- Work to be completed -
An exact copy of the entries is needed, with every picture left out.

[Excerpts from a dataset]
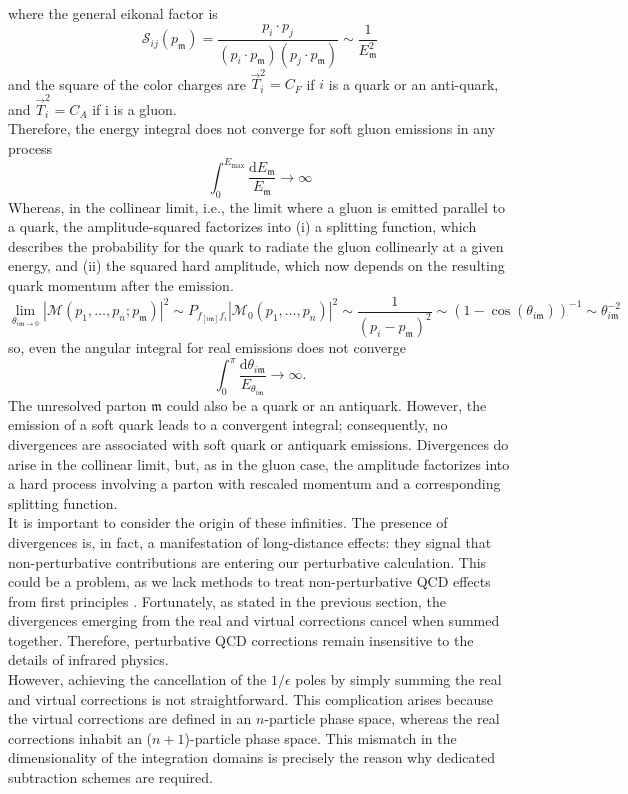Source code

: \documentclass[a4paper, 12pt]{book}
\newcommand{\um}{\mathfrak{m}}
\begin{document}
where the general eikonal factor is
\begin{equation}
    \mathcal{S}_{ij}(p_\um) = \frac{p_i \cdot p_j}{(p_i \cdot p_\um)(p_j \cdot p_\um)} \sim \frac{1}{E_\um^2}
\end{equation}
and the square of the color charges are $\vec{T}_i^2= C_F$ if $i$ is a quark or an anti-quark, and $\vec{T}_i^2= C_A$ if i is a gluon. \\
Therefore, the energy integral does not converge for soft gluon emissions in any process
\begin{equation}
    \int_0^{E_{\mathrm{max}}} \frac{\mathrm{d}E_\um}{E_\um} \rightarrow \infty
\end{equation}
Whereas, in the collinear limit, i.e., the limit where a gluon is emitted parallel to a quark, the amplitude-squared factorizes into (i) a splitting function, which describes the probability for the quark to radiate the gluon collinearly at a given energy, and (ii) the squared hard amplitude, which now depends on the resulting quark momentum after the emission.
\begin{equation}
    \lim_{\theta_{i \um \rightarrow 0}}|\mathcal{M}(p_1, \dots, p_n; p_\um)|^2 \sim P_{f_{[i\um]}f_i} |\mathcal{M}_0(p_1, \dots, p_n)|^2 \sim \frac{1}{(p_i-p_\um)^2} \sim (1-\cos(\theta_{i\um}))^{-1}\sim \theta_{i\um}^{-2}
\end{equation}
so, even the angular integral for real emissions does not converge
\begin{equation}
    \int_0^{\pi} \frac{\mathrm{d}\theta_{i\um}}{E_{\theta_{i\um}}} \rightarrow \infty.
\end{equation}
The unresolved parton $\um$ could also be a quark or an antiquark. However, the emission of a soft quark leads to a convergent integral; consequently, no divergences are associated with soft quark or antiquark emissions. Divergences do arise in the collinear limit, but, as in the gluon case, the amplitude factorizes into a hard process involving a parton with rescaled momentum and a corresponding splitting function. \\
It is important to consider the origin of these infinities. The presence of divergences is, in fact, a manifestation of long-distance effects: they signal that non-perturbative contributions are entering our perturbative calculation. This could be a problem, as we lack methods to treat non-perturbative QCD effects from first principles \cite{Melnikov2018}. Fortunately, as stated in the previous section, the divergences emerging from the real and virtual corrections cancel when summed together. Therefore, perturbative QCD corrections remain insensitive to the details of infrared physics. \\
However, achieving the cancellation of the $1/\epsilon$ poles by simply summing the real and virtual corrections is not straightforward. This complication arises because the virtual corrections are defined in an $n$-particle phase space, whereas the real corrections inhabit an ($n+1$)-particle phase space. This mismatch in the dimensionality of the integration domains is precisely the reason why dedicated subtraction schemes are required.
\end{document}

- Task result -
Source code

: \documentclass[a4paper, 12pt]{book}
\newcommand{\um}{\mathfrak{m}}
\begin{document}
where the general eikonal factor is
\begin{equation}
    \mathcal{S}_{ij}(p_\um) = \frac{p_i \cdot p_j}{(p_i \cdot p_\um)(p_j \cdot p_\um)} \sim \frac{1}{E_\um^2}
\end{equation}
and the square of the color charges are $\vec{T}_i^2= C_F$ if $i$ is a quark or an anti-quark, and $\vec{T}_i^2= C_A$ if i is a gluon. \\
Therefore, the energy integral does not converge for soft gluon emissions in any process
\begin{equation}
    \int_0^{E_{\mathrm{max}}} \frac{\mathrm{d}E_\um}{E_\um} \rightarrow \infty
\end{equation}
Whereas, in the collinear limit, i.e., the limit where a gluon is emitted parallel to a quark, the amplitude-squared factorizes into (i) a splitting function, which describes the probability for the quark to radiate the gluon collinearly at a given energy, and (ii) the squared hard amplitude, which now depends on the resulting quark momentum after the emission.
\begin{equation}
    \lim_{\theta_{i \um \rightarrow 0}}|\mathcal{M}(p_1, \dots, p_n; p_\um)|^2 \sim P_{f_{[i\um]}f_i} |\mathcal{M}_0(p_1, \dots, p_n)|^2 \sim \frac{1}{(p_i-p_\um)^2} \sim (1-\cos(\theta_{i\um}))^{-1}\sim \theta_{i\um}^{-2}
\end{equation}
so, even the angular integral for real emissions does not converge
\begin{equation}
    \int_0^{\pi} \frac{\mathrm{d}\theta_{i\um}}{E_{\theta_{i\um}}} \rightarrow \infty.
\end{equation}
The unresolved parton $\um$ could also be a quark or an antiquark. However, the emission of a soft quark leads to a convergent integral; consequently, no divergences are associated with soft quark or antiquark emissions. Divergences do arise in the collinear limit, but, as in the gluon case, the amplitude factorizes into a hard process involving a parton with rescaled momentum and a corresponding splitting function. \\
It is important to consider the origin of these infinities. The presence of divergences is, in fact, a manifestation of long-distance effects: they signal that non-perturbative contributions are entering our perturbative calculation. This could be a problem, as we lack methods to treat non-perturbative QCD effects from first principles \cite{Melnikov2018}. Fortunately, as stated in the previous section, the divergences emerging from the real and virtual corrections cancel when summed together. Therefore, perturbative QCD corrections remain insensitive to the details of infrared physics. \\
However, achieving the cancellation of the $1/\epsilon$ poles by simply summing the real and virtual corrections is not straightforward. This complication arises because the virtual corrections are defined in an $n$-particle phase space, whereas the real corrections inhabit an ($n+1$)-particle phase space. This mismatch in the dimensionality of the integration domains is precisely the reason why dedicated subtraction schemes are required.
\end{document}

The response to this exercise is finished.